How lions can survive

What do you think will save lions from going the way of sabre-toothed cats? More severe penalties for persecution? Greater restrictions on where people can live? Or a model that offers those Africans who live with lions some recompense for doing so?

Lions don't just take wild prey such as buffalo – they also kill livestock, putting them at odds with humans. © Daniel Rosengren

Lions don’t just take wild prey such as buffalo – they also kill livestock, putting them at odds with humans. © Daniel Rosengren

Lions are in trouble. Populations are declining across Africa, mainly because of increasing conflict with herders of cattle and other livestock.


In short, people kill lions to stop them from taking their cows, sheep and goats.

Lions in some countries are doing alright. In South Africa, for example, the population increased by 7 per cent over two decades, largely thanks to the use of fencing that separates the predators from the people.

In Zimbabwe, numbers have grown by more than 1,000 per cent (but from a very, very low base of about 50), mainly on the back of trophy hunting.

But in all of West Africa and even popular wildlife tourism destinations such as Botswana, Tanzania and Zambia, they’re disappearing at a rate of knots.

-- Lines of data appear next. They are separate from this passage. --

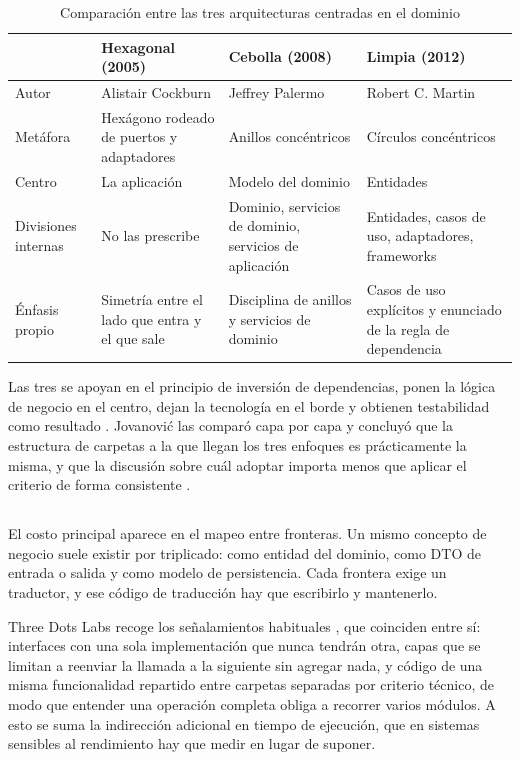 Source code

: \documentclass[10pt,a4paper]{article}
\begin{document}
\begin{table}[H]
	\centering
	\begin{tabular}{p{2.4cm} |p{3.8cm} |p{3.8cm} |p{4.2cm}}\hline \hline
		& \textbf{Hexagonal (2005)} & \textbf{Cebolla (2008)} & \textbf{Limpia (2012)} \\ \hline \hline
		Autor & Alistair Cockburn & Jeffrey Palermo & Robert C. Martin \\ \hline
		Metáfora & Hexágono rodeado de puertos y adaptadores & Anillos concéntricos & Círculos concéntricos \\ \hline
		Centro & La aplicación & Modelo del dominio & Entidades \\ \hline
		Divisiones internas & No las prescribe & Dominio, servicios de dominio, servicios de aplicación & Entidades, casos de uso, adaptadores, frameworks \\ \hline
		Énfasis propio & Simetría entre el lado que entra y el que sale & Disciplina de anillos y servicios de dominio & Casos de uso explícitos y enunciado de la regla de dependencia \\ \hline \hline
	\end{tabular}
	\caption{Comparación entre las tres arquitecturas centradas en el dominio}
	\label{tabla:comparacion}
\end{table}

Las tres se apoyan en el principio de inversión de dependencias, ponen la lógica de negocio en el centro, dejan la tecnología en el borde y obtienen testabilidad como resultado \cite{graca2017}. Jovanović las comparó capa por capa y concluyó que la estructura de carpetas a la que llegan los tres enfoques es prácticamente la misma, y que la discusión sobre cuál adoptar importa menos que aplicar el criterio de forma consistente \cite{jovanovic2024}.

\subsection{	\color{colorESCOM}{Costos y críticas}}

El costo principal aparece en el mapeo entre fronteras. Un mismo concepto de negocio suele existir por triplicado: como entidad del dominio, como DTO de entrada o salida y como modelo de persistencia. Cada frontera exige un traductor, y ese código de traducción hay que escribirlo y mantenerlo.

Three Dots Labs recoge los señalamientos habituales \cite{threedots2023}, que coinciden entre sí: interfaces con una sola implementación que nunca tendrán otra, capas que se limitan a reenviar la llamada a la siguiente sin agregar nada, y código de una misma funcionalidad repartido entre carpetas separadas por criterio técnico, de modo que entender una operación completa obliga a recorrer varios módulos. A esto se suma la indirección adicional en tiempo de ejecución, que en sistemas sensibles al rendimiento hay que medir en lugar de suponer.
\end{document}
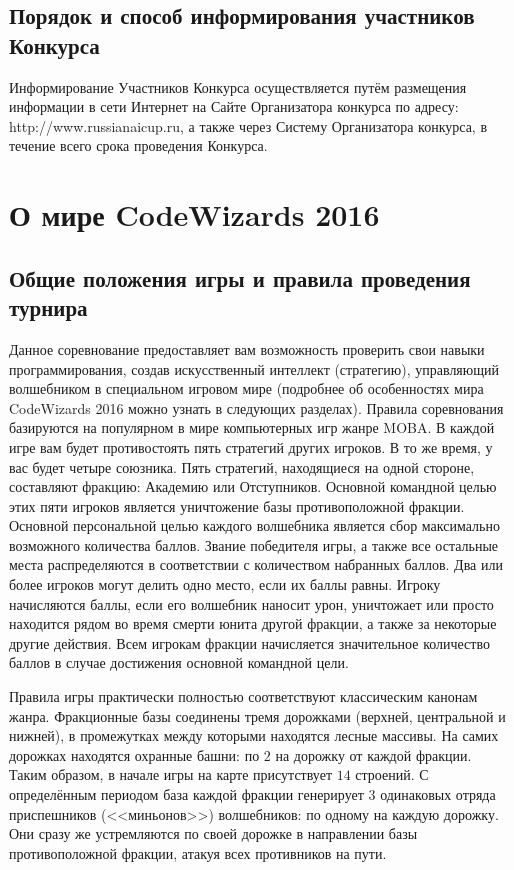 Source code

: \section{Порядок и способ информирования участников Конкурса}

Информирование Участников Конкурса осуществляется путём размещения информации в сети Интернет на Сайте Организатора конкурса по адресу:
http://www.russianaicup.ru, а также через Систему Организатора конкурса, в течение всего срока проведения Конкурса.

\chapter{О мире CodeWizards 2016}

\section{Общие положения игры и правила проведения турнира}

Данное соревнование предоставляет вам возможность проверить свои навыки программирования, создав искусственный интеллект (стратегию),
управляющий волшебником в специальном игровом мире (подробнее об особенностях мира CodeWizards 2016 можно узнать в следующих разделах).
Правила соревнования базируются на популярном в мире компьютерных игр жанре MOBA. В каждой игре вам будет противостоять пять стратегий
других игроков. В то же время, у вас будет четыре союзника. Пять стратегий, находящиеся на одной стороне, составляют фракцию: Академию или
Отступников. Основной командной целью этих пяти игроков является уничтожение базы противоположной фракции. Основной персональной целью
каждого волшебника является сбор максимально возможного количества баллов. Звание победителя игры, а также все остальные места
распределяются в соответствии с количеством набранных баллов. Два или более игроков могут делить одно место, если их баллы равны. Игроку
начисляются баллы, если его волшебник наносит урон, уничтожает или просто находится рядом во время смерти юнита другой фракции, а также за
некоторые другие действия. Всем игрокам фракции начисляется значительное количество баллов в случае достижения основной командной цели.

Правила игры практически полностью соответствуют классическим канонам жанра. Фракционные базы соединены тремя дорожками (верхней,
центральной и нижней), в промежутках между которыми находятся лесные массивы. На самих дорожках находятся охранные башни: по $2$ на дорожку
от каждой фракции. Таким образом, в начале игры на карте присутствует $14$ строений. С определённым периодом база каждой фракции генерирует
$3$ одинаковых отряда приспешников (<<миньонов>>) волшебников: по одному на каждую дорожку. Они сразу же устремляются по своей дорожке в
направлении базы противоположной фракции, атакуя всех противников на пути.

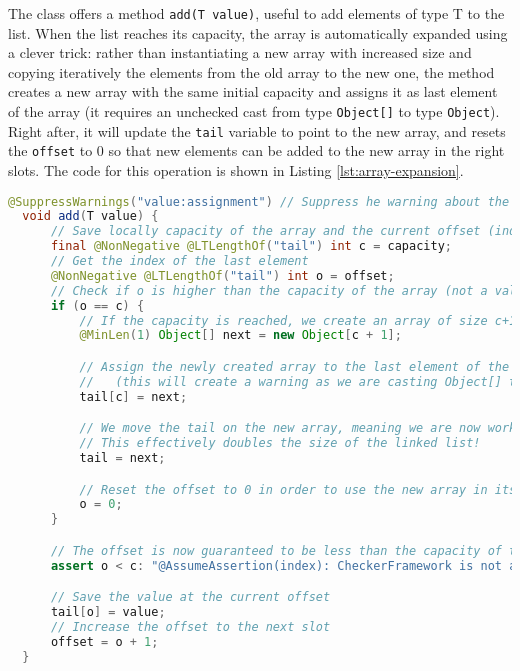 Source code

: \documentclass[a4paper, 11pt]{article}
\begin{document}
The class offers a method \texttt{add(T value)}, useful to add elements of type T to the list. When the list reaches its capacity, the array is automatically expanded using a clever trick: rather than instantiating a new array with increased size and copying iteratively the elements from the old array to the new one, the method creates a new array with the same initial capacity and assigns it as last element of the array (it requires an unchecked cast from type \texttt{Object[]} to type \texttt{Object}). Right after, it will update the \texttt{tail} variable to point to the new array, and resets the \texttt{offset} to 0 so that new elements can be added to the new array in the right slots. The code for this operation is shown in Listing \ref{lst:array-expansion}.

\begin{lstlisting}[language=java,breaklines=true,caption={Expanding the array in the AppendOnlyLinkedArrayList class},label={lst:array-expansion},captionpos=b]
  @SuppressWarnings("value:assignment") // Suppress he warning about the unchecked cast
  void add(T value) {
      // Save locally capacity of the array and the current offset (index to save next element)
      final @NonNegative @LTLengthOf("tail") int c = capacity;
      // Get the index of the last element
      @NonNegative @LTLengthOf("tail") int o = offset;
      // Check if o is higher than the capacity of the array (not a valid index)
      if (o == c) {
          // If the capacity is reached, we create an array of size c+1 (we double the size)
          @MinLen(1) Object[] next = new Object[c + 1];

          // Assign the newly created array to the last element of the current array
          //   (this will create a warning as we are casting Object[] to Object)
          tail[c] = next;

          // We move the tail on the new array, meaning we are now working on the newly created array
          // This effectively doubles the size of the linked list!
          tail = next;

          // Reset the offset to 0 in order to use the new array in its entirely
          o = 0;
      }

      // The offset is now guaranteed to be less than the capacity of the array!
      assert o < c: "@AssumeAssertion(index): CheckerFramework is not able to understand that o is always less than c";

      // Save the value at the current offset
      tail[o] = value;
      // Increase the offset to the next slot
      offset = o + 1;
  }
\end{lstlisting}
\end{document}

Now new research has found that lions are doing better in the Masai Mara ecosystem, in Kenya (where in fact the overall country trend is down) thanks to the creation of community conservancies.

Households with conservancy membership receive a share of the money that comes from wildlife tourism. Where there are lions and other carnivores, you get more tourists and local people are financially better off.


Lions fare better where there are tourists out and about. © Daniel Rosengren

The paper, published in the Journal of Applied Ecology, shows that the average lion population density within the Mara’s conservancies – almost 12 lions per 100km2 – between 2008 and 2013 was 2.6 times higher than previously reported in 2003.

Not only that, but those livestock settlements that were not members of a conservancy and were within the home range of a lion pride had a large negative effect on lioness survival rates.

“This suggests that lions can survive outside of fenced areas within pastoral regions if communities gain benefits from wildlife,” say the authors, led by Sara Blackburn and Dr Grant Hopcraft of the University of Glasgow.

Dr Laurence Frank, director of the Living With Lions project, added: “Only local people can reverse the downward spiral [in wildlife numbers], and this study shows that profits from tourism can motivate rural people to tolerate rather than eliminate wild animals.”